[DATASET ENTRIES — start]
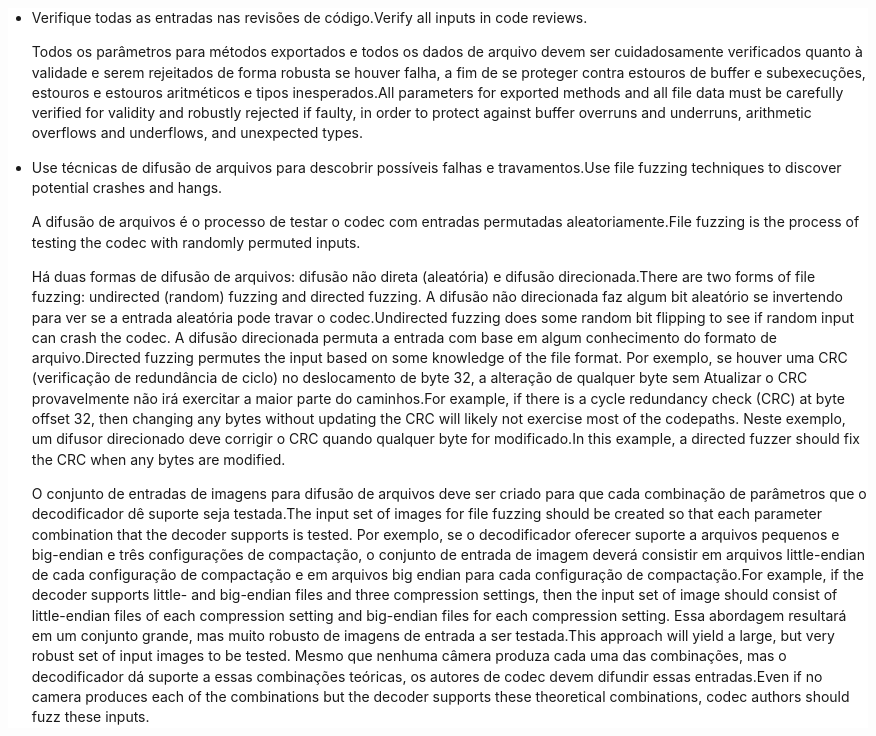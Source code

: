 -   <span data-ttu-id="362f3-127">Verifique todas as entradas nas revisões de código.</span><span class="sxs-lookup"><span data-stu-id="362f3-127">Verify all inputs in code reviews.</span></span>

    <span data-ttu-id="362f3-128">Todos os parâmetros para métodos exportados e todos os dados de arquivo devem ser cuidadosamente verificados quanto à validade e serem rejeitados de forma robusta se houver falha, a fim de se proteger contra estouros de buffer e subexecuções, estouros e estouros aritméticos e tipos inesperados.</span><span class="sxs-lookup"><span data-stu-id="362f3-128">All parameters for exported methods and all file data must be carefully verified for validity and robustly rejected if faulty, in order to protect against buffer overruns and underruns, arithmetic overflows and underflows, and unexpected types.</span></span>

-   <span data-ttu-id="362f3-129">Use técnicas de difusão de arquivos para descobrir possíveis falhas e travamentos.</span><span class="sxs-lookup"><span data-stu-id="362f3-129">Use file fuzzing techniques to discover potential crashes and hangs.</span></span>

    <span data-ttu-id="362f3-130">A difusão de arquivos é o processo de testar o codec com entradas permutadas aleatoriamente.</span><span class="sxs-lookup"><span data-stu-id="362f3-130">File fuzzing is the process of testing the codec with randomly permuted inputs.</span></span>

    <span data-ttu-id="362f3-131">Há duas formas de difusão de arquivos: difusão não direta (aleatória) e difusão direcionada.</span><span class="sxs-lookup"><span data-stu-id="362f3-131">There are two forms of file fuzzing: undirected (random) fuzzing and directed fuzzing.</span></span> <span data-ttu-id="362f3-132">A difusão não direcionada faz algum bit aleatório se invertendo para ver se a entrada aleatória pode travar o codec.</span><span class="sxs-lookup"><span data-stu-id="362f3-132">Undirected fuzzing does some random bit flipping to see if random input can crash the codec.</span></span> <span data-ttu-id="362f3-133">A difusão direcionada permuta a entrada com base em algum conhecimento do formato de arquivo.</span><span class="sxs-lookup"><span data-stu-id="362f3-133">Directed fuzzing permutes the input based on some knowledge of the file format.</span></span> <span data-ttu-id="362f3-134">Por exemplo, se houver uma CRC (verificação de redundância de ciclo) no deslocamento de byte 32, a alteração de qualquer byte sem Atualizar o CRC provavelmente não irá exercitar a maior parte do caminhos.</span><span class="sxs-lookup"><span data-stu-id="362f3-134">For example, if there is a cycle redundancy check (CRC) at byte offset 32, then changing any bytes without updating the CRC will likely not exercise most of the codepaths.</span></span> <span data-ttu-id="362f3-135">Neste exemplo, um difusor direcionado deve corrigir o CRC quando qualquer byte for modificado.</span><span class="sxs-lookup"><span data-stu-id="362f3-135">In this example, a directed fuzzer should fix the CRC when any bytes are modified.</span></span>

    <span data-ttu-id="362f3-136">O conjunto de entradas de imagens para difusão de arquivos deve ser criado para que cada combinação de parâmetros que o decodificador dê suporte seja testada.</span><span class="sxs-lookup"><span data-stu-id="362f3-136">The input set of images for file fuzzing should be created so that each parameter combination that the decoder supports is tested.</span></span> <span data-ttu-id="362f3-137">Por exemplo, se o decodificador oferecer suporte a arquivos pequenos e big-endian e três configurações de compactação, o conjunto de entrada de imagem deverá consistir em arquivos little-endian de cada configuração de compactação e em arquivos big endian para cada configuração de compactação.</span><span class="sxs-lookup"><span data-stu-id="362f3-137">For example, if the decoder supports little- and big-endian files and three compression settings, then the input set of image should consist of little-endian files of each compression setting and big-endian files for each compression setting.</span></span> <span data-ttu-id="362f3-138">Essa abordagem resultará em um conjunto grande, mas muito robusto de imagens de entrada a ser testada.</span><span class="sxs-lookup"><span data-stu-id="362f3-138">This approach will yield a large, but very robust set of input images to be tested.</span></span> <span data-ttu-id="362f3-139">Mesmo que nenhuma câmera produza cada uma das combinações, mas o decodificador dá suporte a essas combinações teóricas, os autores de codec devem difundir essas entradas.</span><span class="sxs-lookup"><span data-stu-id="362f3-139">Even if no camera produces each of the combinations but the decoder supports these theoretical combinations, codec authors should fuzz these inputs.</span></span>
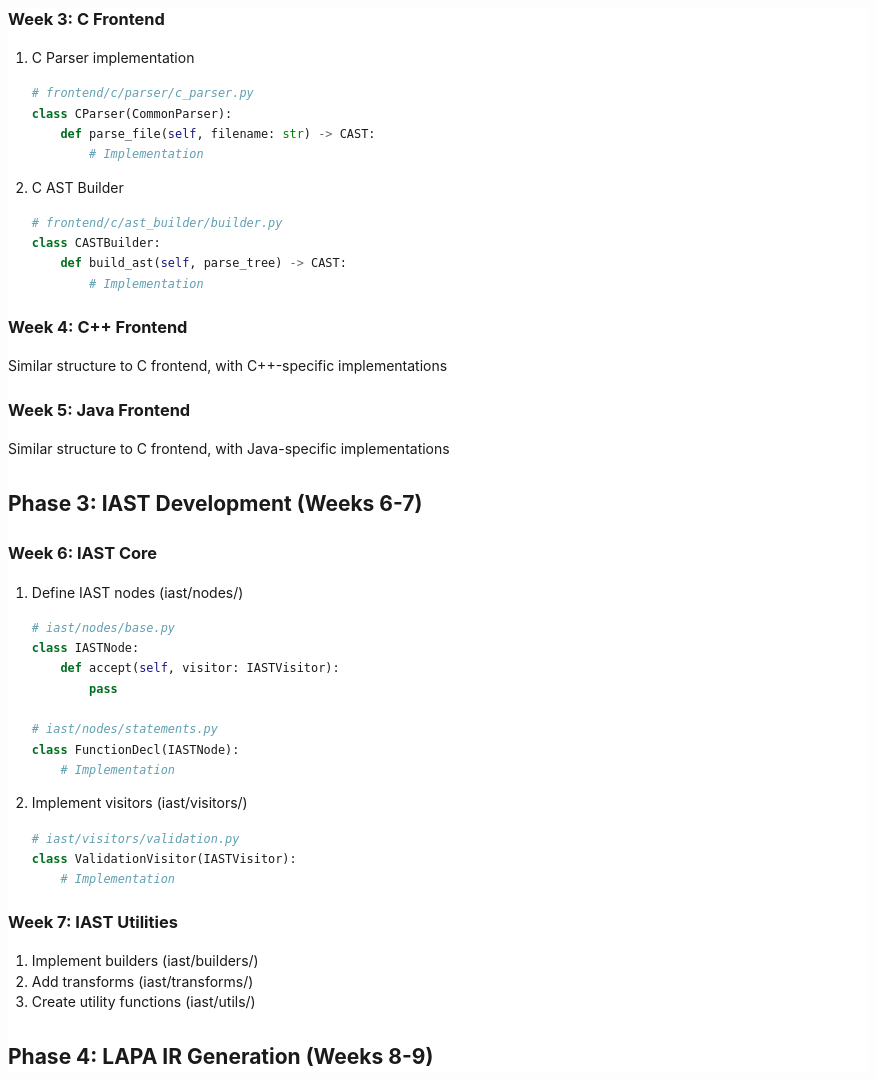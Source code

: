 ### Week 3: C Frontend
1. C Parser implementation
   ```python
   # frontend/c/parser/c_parser.py
   class CParser(CommonParser):
       def parse_file(self, filename: str) -> CAST:
           # Implementation
   ```

2. C AST Builder
   ```python
   # frontend/c/ast_builder/builder.py
   class CASTBuilder:
       def build_ast(self, parse_tree) -> CAST:
           # Implementation
   ```

### Week 4: C++ Frontend
Similar structure to C frontend, with C++-specific implementations

### Week 5: Java Frontend
Similar structure to C frontend, with Java-specific implementations

## Phase 3: IAST Development (Weeks 6-7)

### Week 6: IAST Core
1. Define IAST nodes (iast/nodes/)
   ```python
   # iast/nodes/base.py
   class IASTNode:
       def accept(self, visitor: IASTVisitor):
           pass

   # iast/nodes/statements.py
   class FunctionDecl(IASTNode):
       # Implementation
   ```

2. Implement visitors (iast/visitors/)
   ```python
   # iast/visitors/validation.py
   class ValidationVisitor(IASTVisitor):
       # Implementation
   ```

### Week 7: IAST Utilities
1. Implement builders (iast/builders/)
2. Add transforms (iast/transforms/)
3. Create utility functions (iast/utils/)

## Phase 4: LAPA IR Generation (Weeks 8-9)
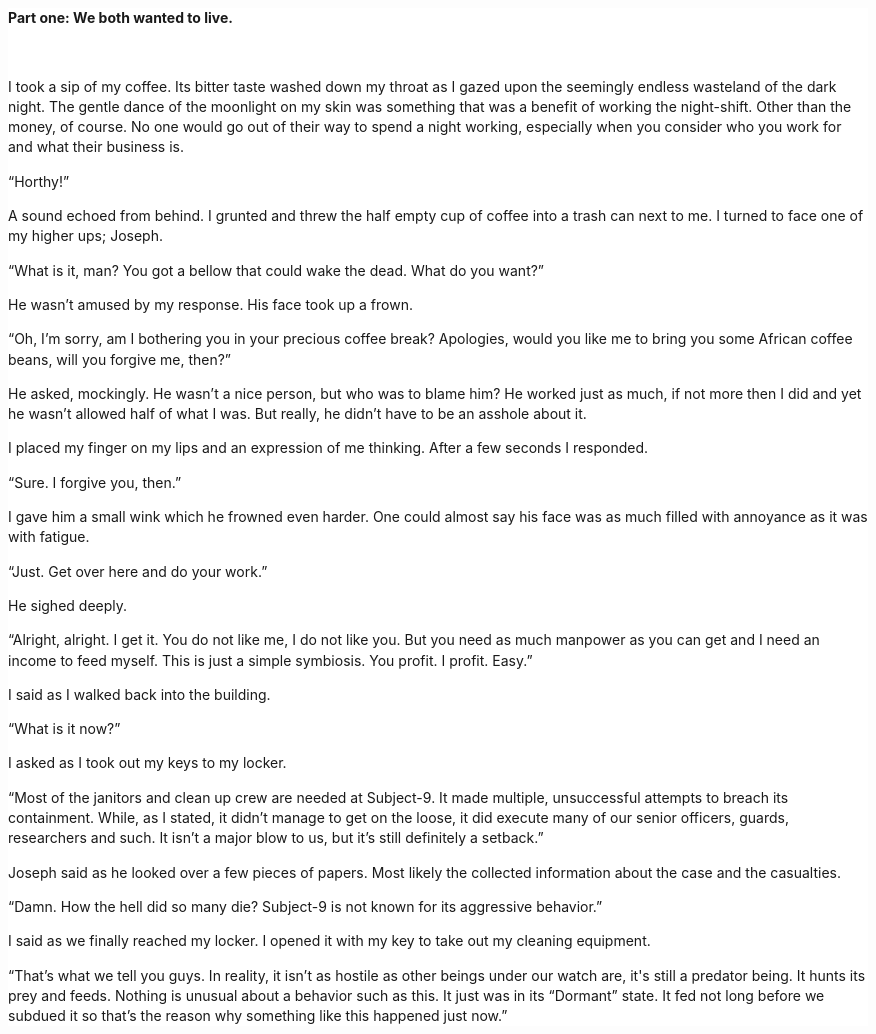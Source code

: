 **Part one: We both wanted to live.**

&#x200B;

 

I took a sip of my coffee. Its bitter taste washed down my throat as I gazed upon the seemingly endless wasteland of the dark night. The gentle dance of the moonlight on my skin was something that was a benefit of working the night-shift. Other than the money, of course. No one would go out of their way to spend a night working, especially when you consider who you work for and what their business is.

“Horthy!”

A sound echoed from behind. I grunted and threw the half empty cup of coffee into a trash can next to me. I turned to face one of my higher ups; Joseph.

“What is it, man? You got a bellow that could wake the dead. What do you want?”

He wasn’t amused by my response. His face took up a frown.

“Oh, I’m sorry, am I bothering you in your precious coffee break? Apologies, would you like me to bring you some African coffee beans, will you forgive me, then?”

He asked, mockingly. He wasn’t a nice person, but who was to blame him? He worked just as much, if not more then I did and yet he wasn’t allowed half of what I was. But really, he didn’t have to be an asshole about it.

I placed my finger on my lips and an expression of me thinking. After a few seconds I responded.

“Sure. I forgive you, then.”

I gave him a small wink which he frowned even harder. One could almost say his face was as much filled with annoyance as it was with fatigue.

“Just. Get over here and do your work.”

He sighed deeply.

“Alright, alright. I get it. You do not like me, I do not like you. But you need as much manpower as you can get and I need an income to feed myself. This is just a simple symbiosis. You profit. I profit. Easy.”

I said as I walked back into the building.

“What is it now?”

I asked as I took out my keys to my locker.

“Most of the janitors and clean up crew are needed at Subject-9. It made multiple, unsuccessful attempts to breach its containment. While, as I stated, it didn’t manage to get on the loose, it did execute many of our senior officers, guards, researchers and such. It isn’t a major blow to us, but it’s still definitely a setback.”

Joseph said as he looked over a few pieces of papers. Most likely the collected information about the case and the casualties.

“Damn. How the hell did so many die? Subject-9 is not known for its aggressive behavior.”

I said as we finally reached my locker. I opened it with my key to take out my cleaning equipment.

“That’s what we tell you guys. In reality, it isn’t as hostile as other beings under our watch are, it's still a predator being. It hunts its prey and feeds. Nothing is unusual about a behavior such as this. It just was in its “Dormant” state. It fed not long before we subdued it so that’s the reason why something like this happened just now.”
[DATASET ENTRIES — finish]
INSTRUCTIONS FOR THE TASK:
Each entry should be output word for word, with no pictures carried over.

ANSWER SPACE:
Source code

: -   <span data-ttu-id="362f3-127">Verifique todas as entradas nas revisões de código.</span><span class="sxs-lookup"><span data-stu-id="362f3-127">Verify all inputs in code reviews.</span></span>

    <span data-ttu-id="362f3-128">Todos os parâmetros para métodos exportados e todos os dados de arquivo devem ser cuidadosamente verificados quanto à validade e serem rejeitados de forma robusta se houver falha, a fim de se proteger contra estouros de buffer e subexecuções, estouros e estouros aritméticos e tipos inesperados.</span><span class="sxs-lookup"><span data-stu-id="362f3-128">All parameters for exported methods and all file data must be carefully verified for validity and robustly rejected if faulty, in order to protect against buffer overruns and underruns, arithmetic overflows and underflows, and unexpected types.</span></span>

-   <span data-ttu-id="362f3-129">Use técnicas de difusão de arquivos para descobrir possíveis falhas e travamentos.</span><span class="sxs-lookup"><span data-stu-id="362f3-129">Use file fuzzing techniques to discover potential crashes and hangs.</span></span>

    <span data-ttu-id="362f3-130">A difusão de arquivos é o processo de testar o codec com entradas permutadas aleatoriamente.</span><span class="sxs-lookup"><span data-stu-id="362f3-130">File fuzzing is the process of testing the codec with randomly permuted inputs.</span></span>

    <span data-ttu-id="362f3-131">Há duas formas de difusão de arquivos: difusão não direta (aleatória) e difusão direcionada.</span><span class="sxs-lookup"><span data-stu-id="362f3-131">There are two forms of file fuzzing: undirected (random) fuzzing and directed fuzzing.</span></span> <span data-ttu-id="362f3-132">A difusão não direcionada faz algum bit aleatório se invertendo para ver se a entrada aleatória pode travar o codec.</span><span class="sxs-lookup"><span data-stu-id="362f3-132">Undirected fuzzing does some random bit flipping to see if random input can crash the codec.</span></span> <span data-ttu-id="362f3-133">A difusão direcionada permuta a entrada com base em algum conhecimento do formato de arquivo.</span><span class="sxs-lookup"><span data-stu-id="362f3-133">Directed fuzzing permutes the input based on some knowledge of the file format.</span></span> <span data-ttu-id="362f3-134">Por exemplo, se houver uma CRC (verificação de redundância de ciclo) no deslocamento de byte 32, a alteração de qualquer byte sem Atualizar o CRC provavelmente não irá exercitar a maior parte do caminhos.</span><span class="sxs-lookup"><span data-stu-id="362f3-134">For example, if there is a cycle redundancy check (CRC) at byte offset 32, then changing any bytes without updating the CRC will likely not exercise most of the codepaths.</span></span> <span data-ttu-id="362f3-135">Neste exemplo, um difusor direcionado deve corrigir o CRC quando qualquer byte for modificado.</span><span class="sxs-lookup"><span data-stu-id="362f3-135">In this example, a directed fuzzer should fix the CRC when any bytes are modified.</span></span>

    <span data-ttu-id="362f3-136">O conjunto de entradas de imagens para difusão de arquivos deve ser criado para que cada combinação de parâmetros que o decodificador dê suporte seja testada.</span><span class="sxs-lookup"><span data-stu-id="362f3-136">The input set of images for file fuzzing should be created so that each parameter combination that the decoder supports is tested.</span></span> <span data-ttu-id="362f3-137">Por exemplo, se o decodificador oferecer suporte a arquivos pequenos e big-endian e três configurações de compactação, o conjunto de entrada de imagem deverá consistir em arquivos little-endian de cada configuração de compactação e em arquivos big endian para cada configuração de compactação.</span><span class="sxs-lookup"><span data-stu-id="362f3-137">For example, if the decoder supports little- and big-endian files and three compression settings, then the input set of image should consist of little-endian files of each compression setting and big-endian files for each compression setting.</span></span> <span data-ttu-id="362f3-138">Essa abordagem resultará em um conjunto grande, mas muito robusto de imagens de entrada a ser testada.</span><span class="sxs-lookup"><span data-stu-id="362f3-138">This approach will yield a large, but very robust set of input images to be tested.</span></span> <span data-ttu-id="362f3-139">Mesmo que nenhuma câmera produza cada uma das combinações, mas o decodificador dá suporte a essas combinações teóricas, os autores de codec devem difundir essas entradas.</span><span class="sxs-lookup"><span data-stu-id="362f3-139">Even if no camera produces each of the combinations but the decoder supports these theoretical combinations, codec authors should fuzz these inputs.</span></span>
Source code

: ### Week 3: C Frontend
1. C Parser implementation
   ```python
   # frontend/c/parser/c_parser.py
   class CParser(CommonParser):
       def parse_file(self, filename: str) -> CAST:
           # Implementation
   ```

2. C AST Builder
   ```python
   # frontend/c/ast_builder/builder.py
   class CASTBuilder:
       def build_ast(self, parse_tree) -> CAST:
           # Implementation
   ```

### Week 4: C++ Frontend
Similar structure to C frontend, with C++-specific implementations

### Week 5: Java Frontend
Similar structure to C frontend, with Java-specific implementations

## Phase 3: IAST Development (Weeks 6-7)

### Week 6: IAST Core
1. Define IAST nodes (iast/nodes/)
   ```python
   # iast/nodes/base.py
   class IASTNode:
       def accept(self, visitor: IASTVisitor):
           pass

   # iast/nodes/statements.py
   class FunctionDecl(IASTNode):
       # Implementation
   ```

2. Implement visitors (iast/visitors/)
   ```python
   # iast/visitors/validation.py
   class ValidationVisitor(IASTVisitor):
       # Implementation
   ```

### Week 7: IAST Utilities
1. Implement builders (iast/builders/)
2. Add transforms (iast/transforms/)
3. Create utility functions (iast/utils/)

## Phase 4: LAPA IR Generation (Weeks 8-9)
Source code

: **Part one: We both wanted to live.**

&#x200B;

 

I took a sip of my coffee. Its bitter taste washed down my throat as I gazed upon the seemingly endless wasteland of the dark night. The gentle dance of the moonlight on my skin was something that was a benefit of working the night-shift. Other than the money, of course. No one would go out of their way to spend a night working, especially when you consider who you work for and what their business is.

“Horthy!”

A sound echoed from behind. I grunted and threw the half empty cup of coffee into a trash can next to me. I turned to face one of my higher ups; Joseph.

“What is it, man? You got a bellow that could wake the dead. What do you want?”

He wasn’t amused by my response. His face took up a frown.

“Oh, I’m sorry, am I bothering you in your precious coffee break? Apologies, would you like me to bring you some African coffee beans, will you forgive me, then?”

He asked, mockingly. He wasn’t a nice person, but who was to blame him? He worked just as much, if not more then I did and yet he wasn’t allowed half of what I was. But really, he didn’t have to be an asshole about it.

I placed my finger on my lips and an expression of me thinking. After a few seconds I responded.

“Sure. I forgive you, then.”

I gave him a small wink which he frowned even harder. One could almost say his face was as much filled with annoyance as it was with fatigue.

“Just. Get over here and do your work.”

He sighed deeply.

“Alright, alright. I get it. You do not like me, I do not like you. But you need as much manpower as you can get and I need an income to feed myself. This is just a simple symbiosis. You profit. I profit. Easy.”

I said as I walked back into the building.

“What is it now?”

I asked as I took out my keys to my locker.

“Most of the janitors and clean up crew are needed at Subject-9. It made multiple, unsuccessful attempts to breach its containment. While, as I stated, it didn’t manage to get on the loose, it did execute many of our senior officers, guards, researchers and such. It isn’t a major blow to us, but it’s still definitely a setback.”

Joseph said as he looked over a few pieces of papers. Most likely the collected information about the case and the casualties.

“Damn. How the hell did so many die? Subject-9 is not known for its aggressive behavior.”

I said as we finally reached my locker. I opened it with my key to take out my cleaning equipment.

“That’s what we tell you guys. In reality, it isn’t as hostile as other beings under our watch are, it's still a predator being. It hunts its prey and feeds. Nothing is unusual about a behavior such as this. It just was in its “Dormant” state. It fed not long before we subdued it so that’s the reason why something like this happened just now.”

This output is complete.